Using the data below, copy out all lines with the word "User".

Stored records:
-*-*-

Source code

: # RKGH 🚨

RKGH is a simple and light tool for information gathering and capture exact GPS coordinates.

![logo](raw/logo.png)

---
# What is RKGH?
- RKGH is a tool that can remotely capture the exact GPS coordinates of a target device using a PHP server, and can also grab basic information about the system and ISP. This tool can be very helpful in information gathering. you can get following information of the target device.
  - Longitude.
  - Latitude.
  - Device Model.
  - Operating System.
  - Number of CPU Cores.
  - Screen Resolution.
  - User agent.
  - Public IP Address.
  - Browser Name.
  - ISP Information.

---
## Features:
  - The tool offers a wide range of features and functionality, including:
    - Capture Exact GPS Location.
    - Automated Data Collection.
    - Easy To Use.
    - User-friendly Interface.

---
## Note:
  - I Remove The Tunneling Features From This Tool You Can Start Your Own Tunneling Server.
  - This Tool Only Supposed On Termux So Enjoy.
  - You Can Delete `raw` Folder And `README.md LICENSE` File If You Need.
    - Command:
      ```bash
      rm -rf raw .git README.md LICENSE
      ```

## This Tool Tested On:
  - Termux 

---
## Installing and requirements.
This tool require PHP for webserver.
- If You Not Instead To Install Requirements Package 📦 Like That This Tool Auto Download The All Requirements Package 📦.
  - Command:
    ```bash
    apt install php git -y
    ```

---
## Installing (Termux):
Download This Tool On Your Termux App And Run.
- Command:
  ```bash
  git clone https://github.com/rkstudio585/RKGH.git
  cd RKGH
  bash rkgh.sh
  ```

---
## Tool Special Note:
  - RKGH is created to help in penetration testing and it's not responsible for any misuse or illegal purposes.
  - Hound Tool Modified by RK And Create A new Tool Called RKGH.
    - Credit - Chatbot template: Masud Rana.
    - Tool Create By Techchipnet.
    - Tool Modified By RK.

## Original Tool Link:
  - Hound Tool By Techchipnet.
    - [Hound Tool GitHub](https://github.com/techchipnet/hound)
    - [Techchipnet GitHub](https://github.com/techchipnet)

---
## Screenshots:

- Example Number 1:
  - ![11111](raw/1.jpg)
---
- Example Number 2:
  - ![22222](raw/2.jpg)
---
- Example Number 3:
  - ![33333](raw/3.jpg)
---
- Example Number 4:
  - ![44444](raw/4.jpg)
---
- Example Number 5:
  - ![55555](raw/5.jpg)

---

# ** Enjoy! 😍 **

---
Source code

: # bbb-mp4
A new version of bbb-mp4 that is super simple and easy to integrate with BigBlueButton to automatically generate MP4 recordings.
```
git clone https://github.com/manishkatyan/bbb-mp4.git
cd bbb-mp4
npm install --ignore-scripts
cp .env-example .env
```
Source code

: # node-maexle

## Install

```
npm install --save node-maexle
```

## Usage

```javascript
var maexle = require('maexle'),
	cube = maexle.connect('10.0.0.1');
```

-*-*-

■ **EXERCISE SOLUTION**
  - User agent.
    - User-friendly Interface.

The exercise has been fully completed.